There has been a lot of people taking this as SteamOS releasing a linux distro for desktop gamers but thats not the case. I hope one day that will be the case but today its not and people jumping the gun will leave with a terrible linux experience.
I dont think a desktop flavor is far off at all. Plus, they backed Arch, which is upstream from SteamOS and Bazzite. No matter which way you slice it, this is a massive win for Linux gaming and accessibility for many reasons.
Small correction: Bazzite’s upstream is Fedora.
F, thank you. I read one time that its steam deck like and my brain does wild shit.
Yes a desktop compatible version of SteamOS might be coming in the near future but currently thats speculation and there is no evidence to suggest this is the case. Backed by Arch means nothing here, they are just using packages from the arch repo SteamOS itself is nothing like Archlinux.
The win for linux gaming is more hardware manufacturers shipping linux. Its not Desktop users moving from windows to SteamOS like this meme would suggest. I just want to clear this up everytime i see it because I dont think its good for new linux users to try SteamOS on their desktops in its current state.
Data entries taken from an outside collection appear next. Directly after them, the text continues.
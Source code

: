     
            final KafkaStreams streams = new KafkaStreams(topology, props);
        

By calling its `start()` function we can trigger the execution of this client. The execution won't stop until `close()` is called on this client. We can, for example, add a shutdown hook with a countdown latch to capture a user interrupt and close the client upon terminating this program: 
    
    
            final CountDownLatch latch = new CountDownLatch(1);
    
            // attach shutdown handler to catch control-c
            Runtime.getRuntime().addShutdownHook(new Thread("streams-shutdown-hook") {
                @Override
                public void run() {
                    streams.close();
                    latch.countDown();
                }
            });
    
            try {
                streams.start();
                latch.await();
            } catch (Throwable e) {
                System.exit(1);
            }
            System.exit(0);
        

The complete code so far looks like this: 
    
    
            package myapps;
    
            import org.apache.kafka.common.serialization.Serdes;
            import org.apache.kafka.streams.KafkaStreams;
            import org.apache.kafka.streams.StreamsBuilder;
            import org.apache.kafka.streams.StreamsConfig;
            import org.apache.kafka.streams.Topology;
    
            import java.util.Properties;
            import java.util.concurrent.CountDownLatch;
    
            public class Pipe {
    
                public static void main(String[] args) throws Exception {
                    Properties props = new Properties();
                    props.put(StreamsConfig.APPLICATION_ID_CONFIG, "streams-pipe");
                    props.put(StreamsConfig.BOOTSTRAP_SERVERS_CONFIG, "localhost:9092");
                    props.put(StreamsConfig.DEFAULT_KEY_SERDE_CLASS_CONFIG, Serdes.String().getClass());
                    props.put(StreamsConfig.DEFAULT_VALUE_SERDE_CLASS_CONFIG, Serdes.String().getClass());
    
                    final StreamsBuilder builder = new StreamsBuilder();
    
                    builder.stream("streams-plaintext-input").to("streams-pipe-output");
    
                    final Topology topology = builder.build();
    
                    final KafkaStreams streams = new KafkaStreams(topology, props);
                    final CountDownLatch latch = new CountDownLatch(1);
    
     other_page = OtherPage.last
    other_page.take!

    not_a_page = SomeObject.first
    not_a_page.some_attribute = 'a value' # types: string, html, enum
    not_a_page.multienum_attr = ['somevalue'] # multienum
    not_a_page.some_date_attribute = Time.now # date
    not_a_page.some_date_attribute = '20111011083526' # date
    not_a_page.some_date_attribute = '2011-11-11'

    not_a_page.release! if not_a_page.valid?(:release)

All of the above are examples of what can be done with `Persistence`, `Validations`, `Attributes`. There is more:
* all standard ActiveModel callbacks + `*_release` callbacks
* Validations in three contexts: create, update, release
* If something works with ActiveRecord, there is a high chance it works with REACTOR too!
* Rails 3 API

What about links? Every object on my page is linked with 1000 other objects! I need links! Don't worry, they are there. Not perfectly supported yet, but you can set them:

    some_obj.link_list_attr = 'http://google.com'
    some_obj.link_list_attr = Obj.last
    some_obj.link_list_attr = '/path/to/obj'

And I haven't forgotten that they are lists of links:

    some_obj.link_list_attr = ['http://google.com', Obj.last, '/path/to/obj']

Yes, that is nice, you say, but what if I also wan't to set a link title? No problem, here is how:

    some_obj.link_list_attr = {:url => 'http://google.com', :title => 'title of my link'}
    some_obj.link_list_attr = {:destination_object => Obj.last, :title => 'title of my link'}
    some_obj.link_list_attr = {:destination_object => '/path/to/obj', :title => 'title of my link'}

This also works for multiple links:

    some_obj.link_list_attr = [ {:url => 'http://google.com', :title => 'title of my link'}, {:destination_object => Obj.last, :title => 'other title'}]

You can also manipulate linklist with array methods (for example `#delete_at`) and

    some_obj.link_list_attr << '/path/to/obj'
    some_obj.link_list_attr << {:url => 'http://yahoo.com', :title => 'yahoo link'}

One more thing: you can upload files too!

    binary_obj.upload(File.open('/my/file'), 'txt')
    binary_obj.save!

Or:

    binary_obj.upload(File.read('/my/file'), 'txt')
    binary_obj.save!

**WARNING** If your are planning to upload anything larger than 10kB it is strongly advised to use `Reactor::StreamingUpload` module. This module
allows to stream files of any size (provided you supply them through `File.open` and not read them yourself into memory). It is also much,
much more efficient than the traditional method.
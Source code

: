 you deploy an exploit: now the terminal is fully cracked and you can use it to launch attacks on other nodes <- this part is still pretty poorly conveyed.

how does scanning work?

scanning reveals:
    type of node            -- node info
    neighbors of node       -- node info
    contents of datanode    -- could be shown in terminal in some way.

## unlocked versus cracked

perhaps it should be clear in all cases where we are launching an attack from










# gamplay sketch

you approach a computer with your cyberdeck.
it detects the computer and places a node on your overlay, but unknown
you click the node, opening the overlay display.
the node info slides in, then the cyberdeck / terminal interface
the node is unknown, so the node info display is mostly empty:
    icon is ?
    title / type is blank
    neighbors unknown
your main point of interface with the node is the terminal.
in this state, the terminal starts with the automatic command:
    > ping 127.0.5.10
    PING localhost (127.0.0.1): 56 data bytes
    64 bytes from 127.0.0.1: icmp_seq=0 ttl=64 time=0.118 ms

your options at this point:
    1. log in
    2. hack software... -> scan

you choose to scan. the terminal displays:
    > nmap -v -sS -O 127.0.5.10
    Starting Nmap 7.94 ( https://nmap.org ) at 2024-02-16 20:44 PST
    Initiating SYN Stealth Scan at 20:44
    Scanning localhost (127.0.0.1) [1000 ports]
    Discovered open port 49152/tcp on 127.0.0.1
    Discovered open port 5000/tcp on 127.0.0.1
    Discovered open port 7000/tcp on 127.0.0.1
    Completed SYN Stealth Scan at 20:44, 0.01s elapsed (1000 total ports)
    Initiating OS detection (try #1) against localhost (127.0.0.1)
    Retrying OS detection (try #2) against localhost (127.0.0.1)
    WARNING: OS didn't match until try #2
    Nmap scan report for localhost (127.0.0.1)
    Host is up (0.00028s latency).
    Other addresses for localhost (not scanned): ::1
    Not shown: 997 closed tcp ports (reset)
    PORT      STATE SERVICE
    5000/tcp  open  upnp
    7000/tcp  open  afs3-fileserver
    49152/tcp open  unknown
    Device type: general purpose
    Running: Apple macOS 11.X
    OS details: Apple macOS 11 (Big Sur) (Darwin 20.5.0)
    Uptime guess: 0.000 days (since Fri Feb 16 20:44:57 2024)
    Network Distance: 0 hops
Valve sponsored arch. Thats a huge deal.
Proton is a much bigger deal than SteamOS itself. It’s what allows you to play Windows games on Linux – often with better performance than on Windows due to reduced overhead.
That’s all been available for a while. The cat is out of the bag
Market share moves slowly.
Windows enshittification made me look if Linux had become a viable alternative.
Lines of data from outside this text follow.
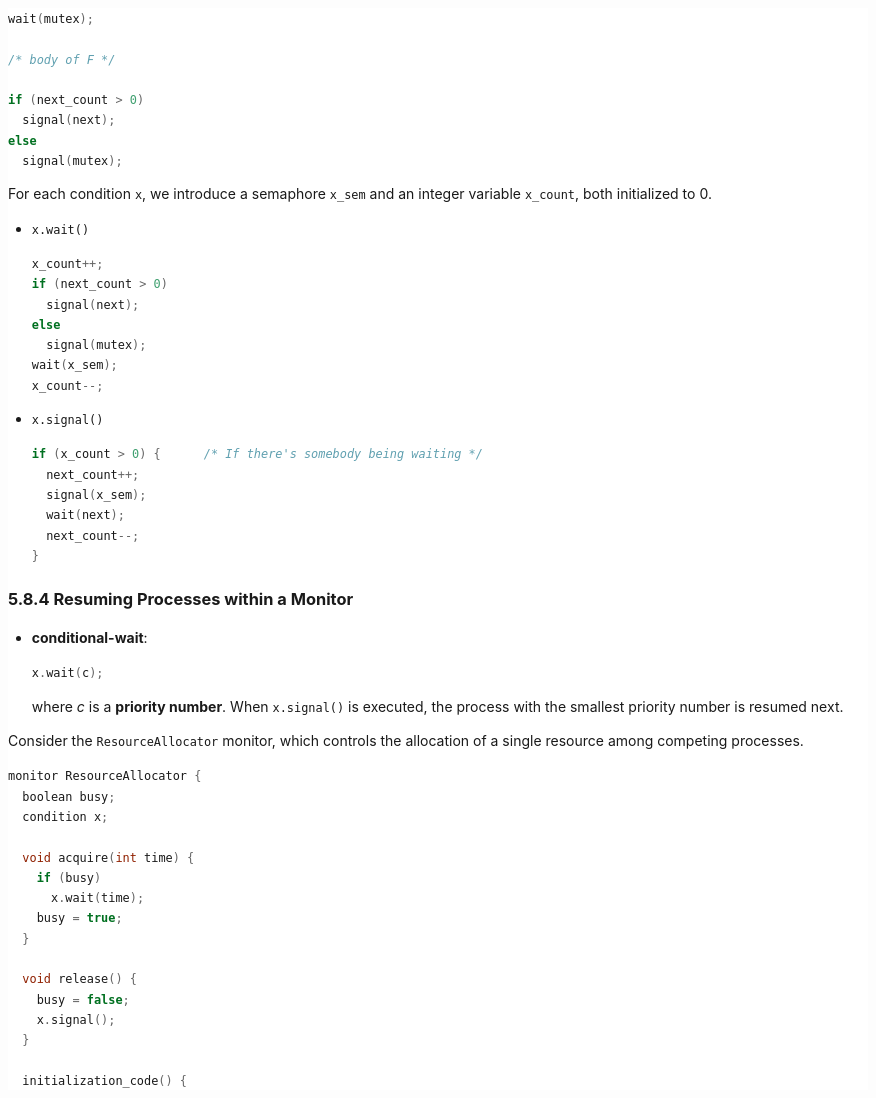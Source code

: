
 ```c
wait(mutex);

/* body of F */

if (next_count > 0)
  signal(next);
else
  signal(mutex);
```

For each condition `x`, we introduce a semaphore `x_sem` and an integer variable `x_count`, both initialized to $0$.

- `x.wait()`

    ```c
    x_count++;
    if (next_count > 0)
      signal(next);
    else
      signal(mutex);
    wait(x_sem);
    x_count--;
    ```

- `x.signal()`

    ```c
    if (x_count > 0) {      /* If there's somebody being waiting */
      next_count++;
      signal(x_sem);
      wait(next);
      next_count--;
    }
    ```

### 5.8.4 Resuming Processes within a Monitor

- **conditional-wait**:

    ```c
    x.wait(c);
    ```

    where $c$ is a **priority number**. When `x.signal()` is executed, the process with the smallest priority number is resumed next.


Consider the `ResourceAllocator` monitor, which controls the allocation of a single resource among competing processes.

```c
monitor ResourceAllocator {
  boolean busy;
  condition x;

  void acquire(int time) {
    if (busy)
      x.wait(time);
    busy = true;
  }

  void release() {
    busy = false;
    x.signal();
  }

  initialization_code() {
```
Got a Steam Deck to try it out and was very impressed by how far it’s come.
When my Win10 desktop needs replacement in a year or 2, getting a Linux desktop.
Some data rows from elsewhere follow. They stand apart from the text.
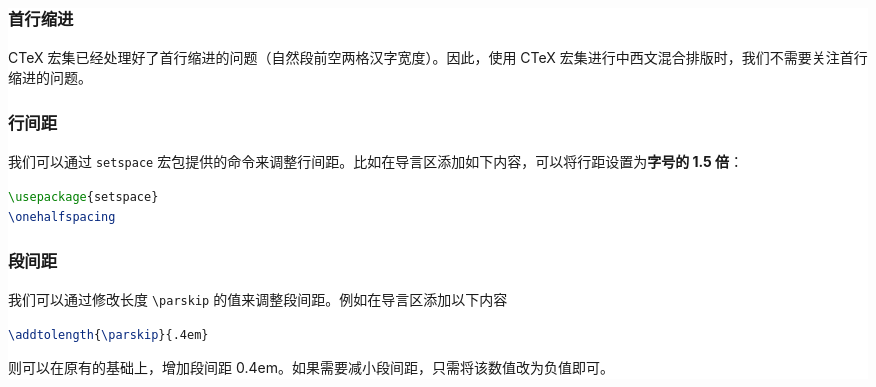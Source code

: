 ### 首行缩进

CTeX 宏集已经处理好了首行缩进的问题（自然段前空两格汉字宽度）。因此，使用 CTeX 宏集进行中西文混合排版时，我们不需要关注首行缩进的问题。

### 行间距

我们可以通过 `setspace` 宏包提供的命令来调整行间距。比如在导言区添加如下内容，可以将行距设置为**字号的 1.5 倍**：

```latex
\usepackage{setspace}
\onehalfspacing
```

### 段间距

我们可以通过修改长度 `\parskip` 的值来调整段间距。例如在导言区添加以下内容

```latex
\addtolength{\parskip}{.4em}
```

则可以在原有的基础上，增加段间距 0.4em。如果需要减小段间距，只需将该数值改为负值即可。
When my Win10 desktop needs replacement in a year or 2, getting a Linux desktop.
What’s stopping you from installing Linux now? I don’t think you can just “get” a Linux desktop, though I’d be happy to be wrong.
If it ain’t broke don’t fix it.
Here is the news that you didn’t hear yet:
I saw that after my first comment, I’m still not really sure how this is supposed to mean the death of Windows. Another mobile PC device running SteamOS isn’t going to disrupt Window’s position (though it is of course nice to see more handhelds on the market running the OS), and Valve saying they’ll soon release a user-installable beta is nowhere near what some are making it out to be. People are acting like they just released a stable Linux distro meant to replace your main OS; the news is exciting, but it’s not the death of Windows, at least not for a long while.
The idea is that the deck is not a one off and as more devices come to run SteamOS specifically developers will take note.
No one said it’ll be the death of windows altogether, the meme and comments are saying it may be the death of windows for dedicated gaming rigs (meaning handheld pc gaming devices and dedicated desktop gaming pcs)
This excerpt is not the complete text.